4. TANGIBLE FIXED ASSETS
Plant and
machinery
etc
£   
COST
At 1 March 2024
and 28 February 2025 22,584
DEPRECIATION
At 1 March 2024 15,488
Charge for year 4,834
At 28 February 2025 20,322
NET BOOK VALUE
At 28 February 2025 2,262
At 29 February 2024 7,096

Greystoke Land Limited (Registered number: 05047975)

Notes to the Financial Statements - continued
for the Year Ended 28 February 2025

5. FIXED ASSET INVESTMENTS
Shares in
group
undertakings
£   
COST
At 1 March 2024 1,165,339
Additions 562,490
Disposals (1,090,237 )
At 28 February 2025 637,592
NET BOOK VALUE
At 28 February 2025 637,592
At 29 February 2024 1,165,339

6. DEBTORS: AMOUNTS FALLING DUE WITHIN ONE YEAR
28.2.25 29.2.24
as restated
£    £   
Trade debtors - 8,729
Amounts owed by group undertakings 841,423 376,626
Other debtors 130,210 165,553
971,633 550,908

7. CREDITORS: AMOUNTS FALLING DUE WITHIN ONE YEAR
28.2.25 29.2.24
as restated
£    £   
Trade creditors 366,652 216,428
Amounts owed to group undertakings 5,044,155 5,136,365
Taxation and social security 370,333 266,853
Other creditors 256,036 55,240
6,037,176 5,674,886

8. CREDITORS: AMOUNTS FALLING DUE AFTER MORE THAN ONE
YEAR
28.2.25 29.2.24
as restated
£    £   
Amounts owed to group undertakings 1,020,274 -

9. DISCLOSURE UNDER SECTION 444(5B) OF THE COMPANIES ACT 2006

The Report of the Auditors was unqualified.

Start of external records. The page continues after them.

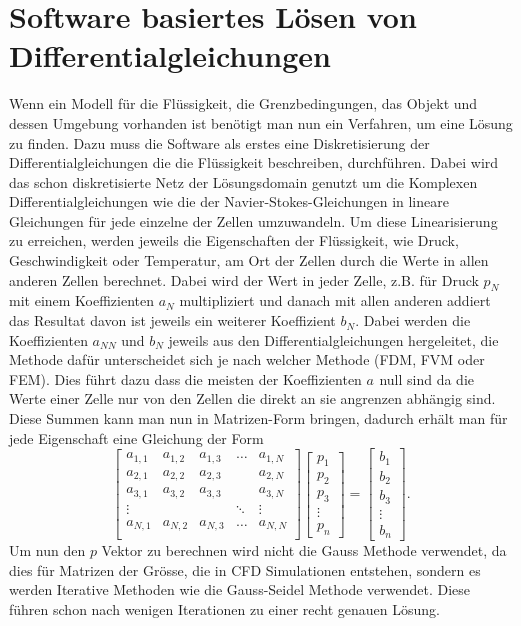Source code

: \section{Software basiertes Lösen von Differentialgleichungen}
Wenn ein Modell für die Flüssigkeit, die Grenzbedingungen, das Objekt und dessen Umgebung vorhanden ist benötigt man nun ein Verfahren, um eine Lösung zu finden. 
Dazu muss die Software als erstes eine Diskretisierung der Differentialgleichungen die die Flüssigkeit beschreiben, durchführen.
Dabei wird das schon diskretisierte Netz der Lösungsdomain genutzt um die Komplexen Differentialgleichungen wie die der Navier-Stokes-Gleichungen in lineare Gleichungen für jede einzelne der Zellen umzuwandeln.
Um diese Linearisierung zu erreichen, werden jeweils die Eigenschaften der Flüssigkeit, wie Druck, Geschwindigkeit oder Temperatur, am Ort der Zellen durch die Werte in allen anderen Zellen berechnet.
Dabei wird der Wert in jeder Zelle, z.B. für Druck $p_N$ mit einem Koeffizienten $ a_{N} $ multipliziert und danach mit allen anderen addiert das Resultat davon ist jeweils ein weiterer Koeffizient $b_N$.
Dabei werden die Koeffizienten $a_{NN}$ und $b_{N }$ jeweils aus den Differentialgleichungen hergeleitet, die Methode dafür unterscheidet sich je nach welcher Methode (FDM, FVM oder FEM).
Dies führt dazu dass die meisten der Koeffizienten $a_{}$ null sind da die Werte einer Zelle nur von den Zellen die direkt an sie angrenzen abhängig sind.
Diese Summen kann man nun in Matrizen-Form bringen, dadurch erhält man für jede Eigenschaft eine Gleichung der Form
\begin{equation}
\begin{bmatrix}
	a_{1,1} &  a_{1,2} & a_{1,3} & \dots & a_{1,N} \\
	a_{2,1} &  a_{2,2} & a_{2,3} &  & a_{2,N} \\
	a_{3,1} &  a_{3,2} & a_{3,3} &  & a_{3,N} \\
	\vdots & &  & \ddots & \vdots \\
	a_{N,1} &  a_{N,2} & a_{N,3} & \dots & a_{N,N} \\
\end{bmatrix}
\begin{bmatrix}
	p_{1} \\
	p_{2} \\
	p_{3} \\
	\vdots \\
	p_{n}
\end{bmatrix}
= 
\begin{bmatrix}
b_{1} \\
b_{2} \\
b_{3} \\
\vdots \\
b_{n}
\end{bmatrix}
.
\end{equation}
Um nun den $p$ Vektor zu berechnen wird nicht die Gauss Methode verwendet, da dies für Matrizen der Grösse, die in CFD Simulationen entstehen, sondern es werden Iterative Methoden wie die Gauss-Seidel Methode verwendet.
Diese führen schon nach wenigen Iterationen zu einer recht genauen Lösung.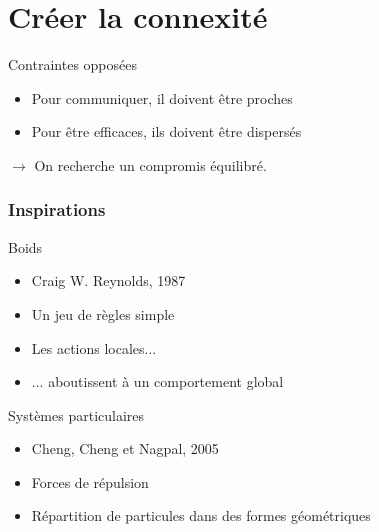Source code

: \documentclass{beamer}
\begin{document}
\begin{frame}
  \begin{figure}
    \centering
    
  \end{figure}
\end{frame}

\section{Créer la connexité}

\begin{frame}

  \begin{block}{Contraintes opposées}
    \begin{itemize}
    \item{Pour communiquer, il doivent être proches}
    \item{Pour être efficaces, ils doivent être dispersés}
    \end{itemize}
  \end{block}

  \vfill

  $\rightarrow$ On recherche un compromis équilibré.

\end{frame}

\begin{frame}

  \frametitle{Inspirations}

  \begin{block}{Boids}
    \begin{itemize}
    \item{Craig W. Reynolds, 1987}
    \item{Un jeu de règles simple}
    \item{Les actions locales...}
    \item{... aboutissent à un comportement global}
    \end{itemize}
  \end{block}

  \vfill

  \begin{block}{Systèmes particulaires}
    \begin{itemize}
    \item{Cheng, Cheng et Nagpal, 2005}
    \item{Forces de répulsion}
    \item{Répartition de particules dans des formes géométriques}
    \end{itemize}
  \end{block}

\end{frame}
\end{document}
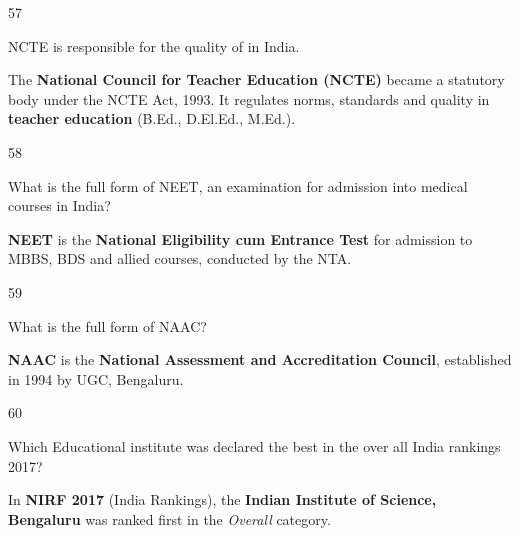 \begin{question}{57}
{NCTE is responsible for the quality of \blank{} in India.\par}
\begin{explain}
The \textbf{National Council for Teacher Education (NCTE)} became a statutory body under the NCTE Act, 1993. It regulates norms, standards and quality in \textbf{teacher education} (B.Ed., D.El.Ed., M.Ed.).
\end{explain}
\end{question}

\begin{question}{58}
{What is the full form of NEET, an examination for admission into medical courses in India?\par}
\begin{explain}
\textbf{NEET} is the \textbf{National Eligibility cum Entrance Test} for admission to MBBS, BDS and allied courses, conducted by the NTA.
\end{explain}
\end{question}

\begin{question}{59}
{What is the full form of NAAC?\par}
\begin{explain}
\textbf{NAAC} is the \textbf{National Assessment and Accreditation Council}, established in 1994 by UGC, Bengaluru.
\end{explain}
\end{question}

\begin{question}{60}
{Which Educational institute was declared the best in the over all India rankings 2017?\par}
\begin{explain}
In \textbf{NIRF 2017} (India Rankings), the \textbf{Indian Institute of Science, Bengaluru} was ranked first in the \emph{Overall} category.
\end{explain}
\end{question}
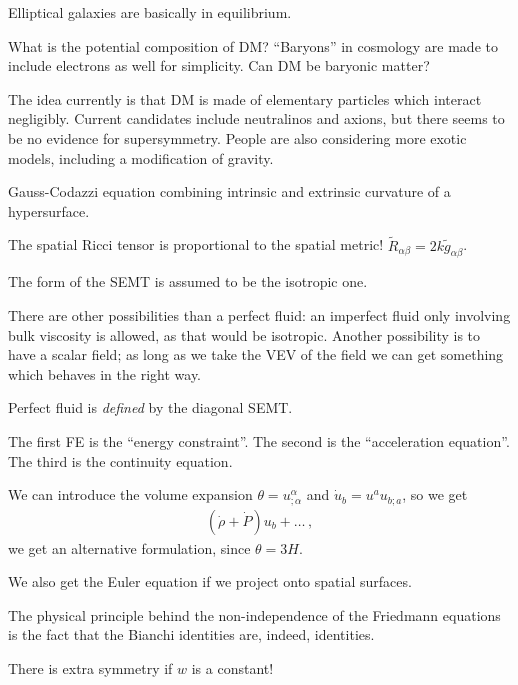 \documentclass[main.tex]{subfiles}
\begin{document}

Elliptical galaxies are basically in equilibrium.

What is the potential composition of DM?
``Baryons'' in cosmology are made to include electrons as well for simplicity. 
Can DM be baryonic matter? 

The idea currently is that DM is made of elementary particles which interact negligibly.
Current candidates include neutralinos and axions, but there seems to be no evidence
for supersymmetry. 
People are also considering more exotic models, including a modification of gravity.

Gauss-Codazzi equation combining intrinsic and extrinsic curvature of a hypersurface. 

The spatial Ricci tensor is proportional to the spatial metric! 
\(\widetilde{R}_{\alpha \beta} = 2k \widetilde{g} _{\alpha \beta }\).  

The form of the SEMT is assumed to be the isotropic one. 

There are other possibilities than a perfect fluid: 
an imperfect fluid only involving bulk viscosity is allowed, as that would 
be isotropic.
Another possibility is to have a scalar field; 
as long as we take the VEV of the field we can get something 
which behaves in the right way. 

Perfect fluid is \emph{defined} by the diagonal SEMT. 


The first FE is the ``energy constraint''. 
The second is the ``acceleration equation''. 
The third is the continuity equation. 

We can introduce the volume expansion \(\theta = u^\alpha_{; \alpha }\)
and \(\dot{u}_b = u^a u_{b; a}\), so we get 
%
\begin{align}
( \dot{\rho} + \dot{P}) u_b + \dots
\,,
\end{align}
%
we get an alternative formulation, since \(\theta = 3H\). 

We also get the Euler equation if we project onto spatial surfaces. 

The physical principle behind the non-independence of the Friedmann equations 
is the fact that the Bianchi identities are, indeed, identities. 

There is extra symmetry if \(w\) is a constant! 
\end{document}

Luke Parker ACA (Senior Statutory Auditor)
for and on behalf of Gilberts Chartered Accountants

Greystoke Land Limited (Registered number: 05047975)

Notes to the Financial Statements - continued
for the Year Ended 28 February 2025

10. RELATED PARTY DISCLOSURES

At the year end, the amount owed to the company by Greystoke CB Limited, a subsidiary, was £381,214 (2024 - £274,450).

The company has taken advantage of the exemptions for qualifying subsidiary undertakings not to include details of transactions with other group companies.

The company notes a related party relationship by virtue of common directorship. A Director of Dragon Argent maintains a controlling interest in Dragon Argent Secretarial. Dragon Argent Secretarial is an appointed director of Greystoke Land Limited.

The amount owed to Dragon Argent at the year end was £6,650 which is included with the trade creditor balance.

11. PARENT COMPANY AND ULTIMATE CONTROLLING PARTY

The immediate parent company is Oxford Law Holdings Limited, registered at 63 Bermondsey Street, London, SE1 3XF. During the year, the shareholding of Stancroft Trust Limited increased to above 50% in Oxford Law Holdings Limited.In the opinion of the directors, the ultimate controlling party of Greystoke Land Limited is the Glengarry Trust, a trust registered in Canada.

12. LEASING AGREEMENTS

At the reporting end date the company had outstanding commitments for future minimum lease payments under non-cancellable operating leases of £155,833 (2024: £181,917).